Thursday, December 19, 2024

Earth’s Core has stopped spinning and Could now be going in Reverse, According to Study

Far below the Earth’s surface, thousands of kilometres beneath our feet, our planet’s core seems to be acting a bit unusual. Scientists believe that Earth’s inner core has stopped spinning. But as scary as it sounds, they also say this isn’t the first time it’s happened.  

The Earth’s inner core, an insanely hot iron ball roughly the size of Pluto, appears to have stopped spinning, and researchers say it might even be spinning the other way. New research published Monday in the Nature Geoscience journal analyzed seismic waves from repeating earthquakes over the last six decades and concluded that the core’s rotation stopped around the year 2009 and then slowly restarted in the opposite direction.
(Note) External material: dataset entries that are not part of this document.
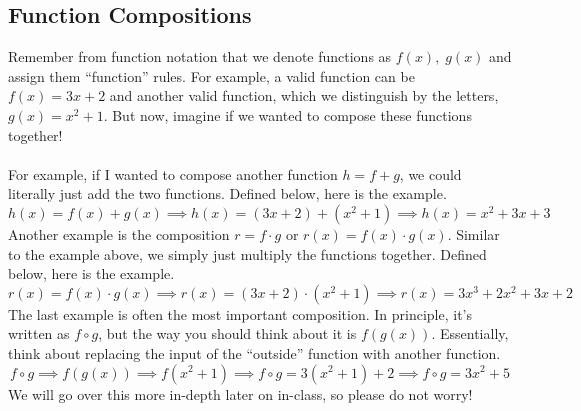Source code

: \subsection{Function Compositions}
Remember from function notation that we denote functions as $f(x), \;g(x)$ and assign them ``function'' rules. For example, a valid function can be $f(x) = 3x + 2$ and another valid function, which we distinguish by the letters, $g(x) = x^2 + 1$. But now, imagine if we wanted to compose these functions together!\\
\\
For example, if I wanted to compose another function $h = f+g$, we could literally just add the two functions. Defined below, here is the example. 
$$
h(x) = f(x) + g(x) \implies h(x) = (3x + 2) + (x^2 + 1) \implies h(x) = x^2 + 3x + 3
$$
Another example is the composition $r = f \cdot g$ or $r(x) = f(x) \cdot g(x)$. Similar to the example above, we simply just multiply the functions together. Defined below, here is the example.
$$
r(x) = f(x) \cdot g(x) \implies r(x) = (3x+2) \cdot (x^2 + 1) \implies r(x) = 3x^3 + 2x^2 + 3x + 2
$$
The last example is often the most important composition. In principle, it's written as $f \circ g$, but the way you should think about it is $f\left(g(x)\right)$. Essentially, think about replacing the input of the ``outside'' function with another function. 
$$
f \circ g \implies f\left(g(x)\right) \implies f(x^2 + 1) \implies f \circ g = 3(x^2 + 1) + 2 \implies f \circ g = 3x^2 + 5
$$
We will go over this more in-depth later on in-class, so please do not worry!

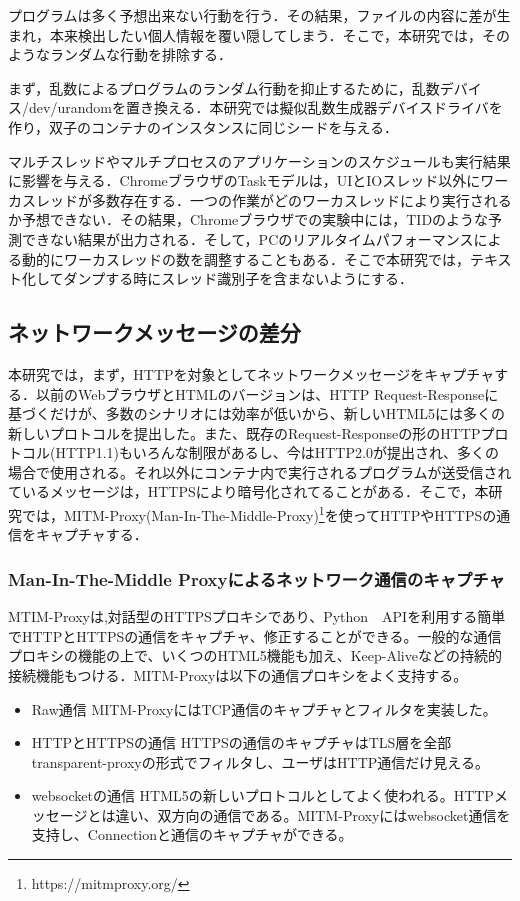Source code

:\documentclass[submit,techrep]{ipsj}
\begin{document}
プログラムは多く予想出来ない行動を行う．その結果，ファイルの内容に差が生まれ，本来検出したい個人情報を覆い隠してしまう．そこで，本研究では，そのようなランダムな行動を排除する．

まず，乱数によるプログラムのランダム行動を抑止するために，乱数デバイス/dev/urandomを置き換える．本研究では擬似乱数生成器デバイスドライバを作り，双子のコンテナのインスタンスに同じシードを与える．

マルチスレッドやマルチプロセスのアプリケーションのスケジュールも実行結果に影響を与える．ChromeブラウザのTaskモデルは，UIとIOスレッド以外にワーカスレッドが多数存在する．一つの作業がどのワーカスレッドにより実行されるか予想できない．その結果，Chromeブラウザでの実験中には，TIDのような予測できない結果が出力される．そして，PCのリアルタイムパフォーマンスによる動的にワーカスレッドの数を調整することもある\cite{dynamic}．そこで本研究では，テキスト化してダンプする時にスレッド識別子を含まないようにする．

\subsection{ネットワークメッセージの差分}
\label{sec:net}

本研究では，まず，HTTPを対象としてネットワークメッセージをキャプチャする．以前のWebブラウザとHTMLのバージョンは、HTTP Request-Responseに基づくだけが、多数のシナリオには効率が低いから、新しいHTML5には多くの新しいプロトコルを提出した。また、既存のRequest-Responseの形のHTTPプロトコル(HTTP1.1)もいろんな制限があるし、今はHTTP2.0が提出され、多くの場合で使用される。それ以外にコンテナ内で実行されるプログラムが送受信されているメッセージは，HTTPSにより暗号化されてることがある．そこで，本研究では，MITM-Proxy(Man-In-The-Middle-Proxy)\footnote{https://mitmproxy.org/}を使ってHTTPやHTTPSの通信をキャプチャする．

\subsubsection{Man-In-The-Middle Proxyによるネットワーク通信のキャプチャ}

MTIM-Proxyは,対話型のHTTPSプロキシであり、Python　APIを利用する簡単でHTTPとHTTPSの通信をキャプチャ、修正することができる。一般的な通信プロキシの機能の上で、いくつのHTML5機能も加え、Keep-Aliveなどの持続的接続機能もつける．MITM-Proxyは以下の通信プロキシをよく支持する。
\begin{itemize}
\item
Raw通信
MITM-ProxyにはTCP通信のキャプチャとフィルタを実装した。
\item
HTTPとHTTPSの通信
HTTPSの通信のキャプチャはTLS層を全部transparent-proxyの形式でフィルタし、ユーザはHTTP通信だけ見える。
\item
websocketの通信
HTML5の新しいプロトコルとしてよく使われる。HTTPメッセージとは違い、双方向の通信である。MITM-Proxyにはwebsocket通信を支持し、Connectionと通信のキャプチャができる。

\end{itemize}
\end{document}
In a study published in Nature Geoscience by geophysicists Yi Yang and Xiadong Song of Peking University, the two scientists studied seismic wave data from earthquakes that travelled through Earth’s core between the 1960s and the present day. In looking for variations in these seismic waves, researchers were able to observe changes in the Earth’s inner layers.

Data collected by Yang and Song shows that, around 2009, standard variations in seismic wave recordings subsided. According to them, this indicates that the rotation of Earth’s inner core has likely paused. They also noted changes from around the early 1970s that could point to another slowdown or rotation change around that time. The two geophysicists proposed that the Earth’s core can pause its rotation and even reverse its direction in cycles lasting about 70 years.

The liquid outer core of the earth surrounds the primarily iron and nickel-based inner core, allowing it to spin separately from the earth’s rotation.
Yang and Song propose that the magnetic fields on our planet and the duration of our days may be affected by these changes in the core rotation.
They also point out that we probably will not notice these changes or feel their effects in our day-to-day lives.


While the effects of these directional changes above the Earth’s surface are mostly unknown, the study’s authors claim they can observe a consistent pattern in which the core behaves like a swing with respect to the Earth’s surface, changing direction roughly every 70 years.


  “We think that the core is, relative to the surface of the earth, rotating in one direction and then the other, like a swing,” Xiaodong Song and Yi Yang, the study authors at Peking University in China, told AFP.

The next rotational change is predicted to occur in the middle of the 2040s, with the previous one occurring before 2009 and taking place in the early 1970s. The majority of the Earth’s core is unknown. It is challenging to investigate because of its tremendous depth below the surface of the planet.